Euséb. Prépar. liv. IX. sur la fin, «Mégasthéne dit (c'est Abydéne qui parle) que Nabuchodonozor a surpassé Hercule en courage & par la grandeur de ses actions: qu'il a poussé ses Conquêtes jusques dans l'Afrique & dans l'Espagne, & qu'il avoit envoyé sur le rivage droit du Pont Euxin, des Colonies composées de ceux qu'il avoit fait prisonniers dans ces guerres. Outre cela les Chaldéens racontent que le Roi étant un jour monté sur le haut de son Palais, tint ce discours prophétique en présence d'un grand nombre de personnes. Écoutez vous habitans de Babylone. Moi Nabuchodonozor ai à vous annoncer une calamité extrême, qui est prête à vous acabler, & sur laquelle ni Bélus le chef de nôtre race, ni la Reine Beltis, n'ont jamais pu fléchir les Parques. Il viendra un mulet de Perse, qui aidé de vos Dieux mêmes, vous réduira en servitude. Un Méde, qui avoit été jusques là aux Assyriens un sujet de se glorifier, se joindra à lui pour vous perdre. Ah, plût aux Dieux qu'avant qu'il nous trahît, il fût plongé au fond de la mer, ou qu'entraîné malgré lui dans des lieux déserts & inhabitez, receptacles des bêtes & des oiseaux, il y errât parmi les rochers le cette de ses jours! Que les Dieux ne m'ont-ils retiré avant que de me faire entrevoir un avenir si funeste! Après qu'il eut prononcé ces paroles, il disparut tout d'un coup.»

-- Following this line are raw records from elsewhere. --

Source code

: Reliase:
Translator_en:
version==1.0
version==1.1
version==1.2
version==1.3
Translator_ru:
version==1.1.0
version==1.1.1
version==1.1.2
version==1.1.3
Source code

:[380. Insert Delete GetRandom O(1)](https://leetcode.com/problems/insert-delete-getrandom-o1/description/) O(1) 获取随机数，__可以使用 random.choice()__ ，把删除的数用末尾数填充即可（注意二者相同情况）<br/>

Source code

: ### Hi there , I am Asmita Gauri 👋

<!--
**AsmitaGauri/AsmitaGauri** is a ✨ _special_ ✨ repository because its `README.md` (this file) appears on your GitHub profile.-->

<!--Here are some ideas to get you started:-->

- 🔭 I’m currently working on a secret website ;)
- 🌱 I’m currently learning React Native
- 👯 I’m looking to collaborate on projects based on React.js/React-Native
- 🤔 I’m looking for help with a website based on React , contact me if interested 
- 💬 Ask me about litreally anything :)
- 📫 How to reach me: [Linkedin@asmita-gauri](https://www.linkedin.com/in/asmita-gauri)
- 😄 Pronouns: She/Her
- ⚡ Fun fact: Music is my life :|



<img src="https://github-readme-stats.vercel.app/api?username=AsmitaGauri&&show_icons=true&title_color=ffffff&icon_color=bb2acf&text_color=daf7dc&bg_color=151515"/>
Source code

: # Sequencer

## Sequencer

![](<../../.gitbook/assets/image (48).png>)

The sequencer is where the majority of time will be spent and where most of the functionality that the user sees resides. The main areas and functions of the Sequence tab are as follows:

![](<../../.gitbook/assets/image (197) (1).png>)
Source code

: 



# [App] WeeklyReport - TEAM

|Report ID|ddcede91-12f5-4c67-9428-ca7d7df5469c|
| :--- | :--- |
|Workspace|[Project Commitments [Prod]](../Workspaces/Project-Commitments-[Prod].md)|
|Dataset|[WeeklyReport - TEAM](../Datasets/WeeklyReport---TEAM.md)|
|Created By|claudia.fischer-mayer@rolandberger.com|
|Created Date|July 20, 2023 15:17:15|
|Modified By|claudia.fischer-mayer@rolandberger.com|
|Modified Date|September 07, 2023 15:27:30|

Le même Eusébe dans un autre endroit raporte encore ces paroles d'Abydéne. «On dit qu'autrefois l'endroit où Babylone est bâtie, étoit un grand amas d'eaux, auquel on donnoit le nom de Mer: que Belus l'ayant asséché, partagea le fonds entre plusieurs de ses Sujets, y bâtit Babylone, qu'il entoura de murailles: que ces murailles ayant été consumées par le tems, Nabuchodonozor en fit de nouvelles, dont les portes étoient d'airain, & qui demeurérent sur pié jusqu'au tems d'Alexandre le Grand.»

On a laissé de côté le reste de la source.